Getting better every day was our mantra. Through the last eight years of innovating and pushing through tough days, we finally came up with a new way that can benefit our industry at a large scale. The truth of the matter is: every existing reservoir workflow has its own flaws, whether due to lack of accuracy, or expensive, requiring intensive input data and time-consuming. Reservoir engineers always have to make a tough choice of which ones to give up on. There has never been a method where ‘better, faster, and low cost’ can coexist in one.
To solve complex challenges that we currently are dealing with, we must come up with complex solutions. Our approach shifts the fundamentals of production forecasting by generating curves based on pre-run simulations before applying curves directly on production data to establish trends. The method gives you critical insights on which combinations of physical parameters to use and minimize uncertainties with opposed to ‘completely guessing’ all the way through.

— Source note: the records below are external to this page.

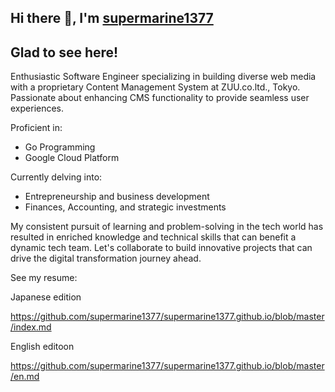 ## Hi there 👋, I'm [supermarine1377](https://github.com/supermarine1377/)

## Glad to see here!

Enthusiastic Software Engineer specializing in building diverse web media with a proprietary Content Management System at ZUU.co.ltd., Tokyo. Passionate about enhancing CMS functionality to provide seamless user experiences.

Proficient in:

- Go Programming
- Google Cloud Platform

Currently delving into:

- Entrepreneurship and business development 
- Finances, Accounting, and strategic investments

My consistent pursuit of learning and problem-solving in the tech world has resulted in enriched knowledge and technical skills that can benefit a dynamic tech team. Let's collaborate to build innovative projects that can drive the digital transformation journey ahead.

See my resume: 

Japanese edition

https://github.com/supermarine1377/supermarine1377.github.io/blob/master/index.md

English editoon

https://github.com/supermarine1377/supermarine1377.github.io/blob/master/en.md

<!--
**supermarine1377/supermarine1377** is a ✨ _special_ ✨ repository because its `README.md` (this file) appears on your GitHub profile.

Here are some ideas to get you started:

- 🔭 I’m currently working on ...
- 🌱 I’m currently learning ...
- 👯 I’m looking to collaborate on ...
- 🤔 I’m looking for help with ...
- 💬 Ask me about ...
- 📫 How to reach me: ...
- 😄 Pronouns: ...
- ⚡ Fun fact: ...
-->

Selecting meaningful parameters to study was a tough and long process that we had to go through. We started with so many of them with low and high ranges in a single well model including: initial reservoir pressure, reservoir depth, bottom-hole flowing pressure, bubble point pressure, dew point pressure, pressure gradient, reservoir temperature, reservoir thickness, oil density, gas gravity, matrix and natural fracture permeability, non-fracture zone matrix permeability multiplier, vertical and horizontal permeability multipliers, rock matrix/natural fracture porosity, natural fracture spacing, matrix/hydraulic fracture initial water saturation, water-oil contact depth, matrix/natural fracture compressibility, lateral length, cluster spacing, well spacing, number of clusters, hydraulic fracture half-length/height/width/conductivity/permeability, hydraulic fracture compaction, relative permeability tables, and Pressure-Volume-Temperature (PVT) tables.
After several years of R&D work on the impact from each of these parameters, we revised and arranged them in a much more meaningful way into nine categories for our pre-run multi-well models. These subgroups of parameters are Reservoir, Completion, Pressure drawdown, “Neighboring well Influence” factors: Timing, Pressure, Completion, Spacing, Quantity of wells, and mostly importantly FDI factors.
Being a simulation engineer, I was never a big believer in machine learning and thought that it would never work. I was wrong. I assumed machine learning only can solve short term issues in production forecasting, I was wrong also. I would never imagine if we applied neural networks on pre-run simulated curves, how powerful the ‘combo’ models would be. The results and finding we got to date were beyond words. Combining the two really helps us resolve well interference and limited library runs mentioned above. More importantly, we now can ‘simulate and generate physics-based type curves in Spotfire within seconds’ compared to regular simulators which take days/weeks to make runs for large multi-well models.